══ Data ══

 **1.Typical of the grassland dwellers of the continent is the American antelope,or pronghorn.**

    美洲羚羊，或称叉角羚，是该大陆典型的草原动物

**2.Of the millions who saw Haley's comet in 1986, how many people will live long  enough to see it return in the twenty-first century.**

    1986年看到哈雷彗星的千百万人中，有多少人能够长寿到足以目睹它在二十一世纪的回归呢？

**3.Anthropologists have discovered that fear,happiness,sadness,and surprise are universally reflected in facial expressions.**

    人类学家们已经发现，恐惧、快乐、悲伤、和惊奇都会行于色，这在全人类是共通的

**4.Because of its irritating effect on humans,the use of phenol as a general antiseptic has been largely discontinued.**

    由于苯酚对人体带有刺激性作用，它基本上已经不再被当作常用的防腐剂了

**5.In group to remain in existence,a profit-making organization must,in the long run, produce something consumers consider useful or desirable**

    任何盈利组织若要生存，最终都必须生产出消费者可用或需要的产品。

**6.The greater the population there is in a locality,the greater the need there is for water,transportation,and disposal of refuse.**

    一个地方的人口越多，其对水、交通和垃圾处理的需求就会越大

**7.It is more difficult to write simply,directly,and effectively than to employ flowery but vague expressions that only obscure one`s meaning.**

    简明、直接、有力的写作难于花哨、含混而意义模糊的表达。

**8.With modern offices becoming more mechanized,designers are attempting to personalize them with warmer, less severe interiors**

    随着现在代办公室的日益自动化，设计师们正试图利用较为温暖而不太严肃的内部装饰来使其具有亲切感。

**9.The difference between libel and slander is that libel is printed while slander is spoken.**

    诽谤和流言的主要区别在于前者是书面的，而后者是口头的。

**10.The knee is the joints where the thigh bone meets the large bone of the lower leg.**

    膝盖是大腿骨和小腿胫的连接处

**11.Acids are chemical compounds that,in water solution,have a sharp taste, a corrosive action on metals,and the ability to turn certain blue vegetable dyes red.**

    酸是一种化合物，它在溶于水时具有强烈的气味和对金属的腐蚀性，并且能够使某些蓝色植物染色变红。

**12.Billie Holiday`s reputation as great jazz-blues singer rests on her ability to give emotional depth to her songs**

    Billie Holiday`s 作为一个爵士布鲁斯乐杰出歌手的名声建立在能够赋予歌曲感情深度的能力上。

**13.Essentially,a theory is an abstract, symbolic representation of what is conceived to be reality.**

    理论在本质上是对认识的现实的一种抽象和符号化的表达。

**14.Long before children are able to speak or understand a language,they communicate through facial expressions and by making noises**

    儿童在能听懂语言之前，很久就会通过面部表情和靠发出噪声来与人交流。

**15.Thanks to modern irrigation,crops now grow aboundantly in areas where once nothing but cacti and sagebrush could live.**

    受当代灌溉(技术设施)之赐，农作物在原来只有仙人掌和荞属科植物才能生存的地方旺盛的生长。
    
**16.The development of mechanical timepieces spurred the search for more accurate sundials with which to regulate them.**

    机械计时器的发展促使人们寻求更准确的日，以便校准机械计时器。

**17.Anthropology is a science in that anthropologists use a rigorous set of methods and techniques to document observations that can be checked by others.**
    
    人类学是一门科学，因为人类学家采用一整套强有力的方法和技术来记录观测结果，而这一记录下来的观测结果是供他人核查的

═══

→ **Task goal**:
In your answer, repeat each line of the material word for word.

→ **Response to the exercise**:
 **1.Typical of the grassland dwellers of the continent is the American antelope,or pronghorn.**

    美洲羚羊，或称叉角羚，是该大陆典型的草原动物

**2.Of the millions who saw Haley's comet in 1986, how many people will live long  enough to see it return in the twenty-first century.**

    1986年看到哈雷彗星的千百万人中，有多少人能够长寿到足以目睹它在二十一世纪的回归呢？

**3.Anthropologists have discovered that fear,happiness,sadness,and surprise are universally reflected in facial expressions.**

    人类学家们已经发现，恐惧、快乐、悲伤、和惊奇都会行于色，这在全人类是共通的

**4.Because of its irritating effect on humans,the use of phenol as a general antiseptic has been largely discontinued.**

    由于苯酚对人体带有刺激性作用，它基本上已经不再被当作常用的防腐剂了

**5.In group to remain in existence,a profit-making organization must,in the long run, produce something consumers consider useful or desirable**

    任何盈利组织若要生存，最终都必须生产出消费者可用或需要的产品。

**6.The greater the population there is in a locality,the greater the need there is for water,transportation,and disposal of refuse.**

    一个地方的人口越多，其对水、交通和垃圾处理的需求就会越大

**7.It is more difficult to write simply,directly,and effectively than to employ flowery but vague expressions that only obscure one`s meaning.**

    简明、直接、有力的写作难于花哨、含混而意义模糊的表达。

**8.With modern offices becoming more mechanized,designers are attempting to personalize them with warmer, less severe interiors**

    随着现在代办公室的日益自动化，设计师们正试图利用较为温暖而不太严肃的内部装饰来使其具有亲切感。

**9.The difference between libel and slander is that libel is printed while slander is spoken.**

    诽谤和流言的主要区别在于前者是书面的，而后者是口头的。

**10.The knee is the joints where the thigh bone meets the large bone of the lower leg.**

    膝盖是大腿骨和小腿胫的连接处

**11.Acids are chemical compounds that,in water solution,have a sharp taste, a corrosive action on metals,and the ability to turn certain blue vegetable dyes red.**

    酸是一种化合物，它在溶于水时具有强烈的气味和对金属的腐蚀性，并且能够使某些蓝色植物染色变红。

**12.Billie Holiday`s reputation as great jazz-blues singer rests on her ability to give emotional depth to her songs**

    Billie Holiday`s 作为一个爵士布鲁斯乐杰出歌手的名声建立在能够赋予歌曲感情深度的能力上。

**13.Essentially,a theory is an abstract, symbolic representation of what is conceived to be reality.**

    理论在本质上是对认识的现实的一种抽象和符号化的表达。

**14.Long before children are able to speak or understand a language,they communicate through facial expressions and by making noises**

    儿童在能听懂语言之前，很久就会通过面部表情和靠发出噪声来与人交流。

**15.Thanks to modern irrigation,crops now grow aboundantly in areas where once nothing but cacti and sagebrush could live.**

    受当代灌溉(技术设施)之赐，农作物在原来只有仙人掌和荞属科植物才能生存的地方旺盛的生长。
    
**16.The development of mechanical timepieces spurred the search for more accurate sundials with which to regulate them.**

    机械计时器的发展促使人们寻求更准确的日，以便校准机械计时器。

**17.Anthropology is a science in that anthropologists use a rigorous set of methods and techniques to document observations that can be checked by others.**
    
    人类学是一门科学，因为人类学家采用一整套强有力的方法和技术来记录观测结果，而这一记录下来的观测结果是供他人核查的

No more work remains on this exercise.